PROBLEM STATEMENT -> Transcribe every entry exactly, with nothing added or left out.

Extracted records:
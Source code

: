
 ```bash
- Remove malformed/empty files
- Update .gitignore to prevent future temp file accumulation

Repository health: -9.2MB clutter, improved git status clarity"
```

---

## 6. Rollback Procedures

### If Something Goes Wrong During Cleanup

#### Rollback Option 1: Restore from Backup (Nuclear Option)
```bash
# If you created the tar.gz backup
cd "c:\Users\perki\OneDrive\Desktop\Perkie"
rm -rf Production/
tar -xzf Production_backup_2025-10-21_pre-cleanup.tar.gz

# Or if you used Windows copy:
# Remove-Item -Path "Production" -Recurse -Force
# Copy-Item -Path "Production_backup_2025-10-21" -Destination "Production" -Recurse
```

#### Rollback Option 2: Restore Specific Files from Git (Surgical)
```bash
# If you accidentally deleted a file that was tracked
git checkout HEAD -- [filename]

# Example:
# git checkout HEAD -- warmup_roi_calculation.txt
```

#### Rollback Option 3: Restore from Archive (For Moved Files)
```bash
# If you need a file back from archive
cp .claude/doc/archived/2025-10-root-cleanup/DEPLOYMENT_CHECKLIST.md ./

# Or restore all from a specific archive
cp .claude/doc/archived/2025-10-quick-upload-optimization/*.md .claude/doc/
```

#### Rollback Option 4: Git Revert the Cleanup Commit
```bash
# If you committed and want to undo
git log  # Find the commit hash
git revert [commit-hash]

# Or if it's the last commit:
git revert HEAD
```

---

SOLUTION TO THIS EXERCISE ->
Source code

:
 ```bash
- Remove malformed/empty files
- Update .gitignore to prevent future temp file accumulation

Repository health: -9.2MB clutter, improved git status clarity"
```

---

## 6. Rollback Procedures

### If Something Goes Wrong During Cleanup

#### Rollback Option 1: Restore from Backup (Nuclear Option)
```bash
# If you created the tar.gz backup
cd "c:\Users\perki\OneDrive\Desktop\Perkie"
rm -rf Production/
tar -xzf Production_backup_2025-10-21_pre-cleanup.tar.gz

# Or if you used Windows copy:
# Remove-Item -Path "Production" -Recurse -Force
# Copy-Item -Path "Production_backup_2025-10-21" -Destination "Production" -Recurse
```

#### Rollback Option 2: Restore Specific Files from Git (Surgical)
```bash
# If you accidentally deleted a file that was tracked
git checkout HEAD -- [filename]

# Example:
# git checkout HEAD -- warmup_roi_calculation.txt
```

#### Rollback Option 3: Restore from Archive (For Moved Files)
```bash
# If you need a file back from archive
cp .claude/doc/archived/2025-10-root-cleanup/DEPLOYMENT_CHECKLIST.md ./

# Or restore all from a specific archive
cp .claude/doc/archived/2025-10-quick-upload-optimization/*.md .claude/doc/
```

#### Rollback Option 4: Git Revert the Cleanup Commit
```bash
# If you committed and want to undo
git log  # Find the commit hash
git revert [commit-hash]

# Or if it's the last commit:
git revert HEAD
```

---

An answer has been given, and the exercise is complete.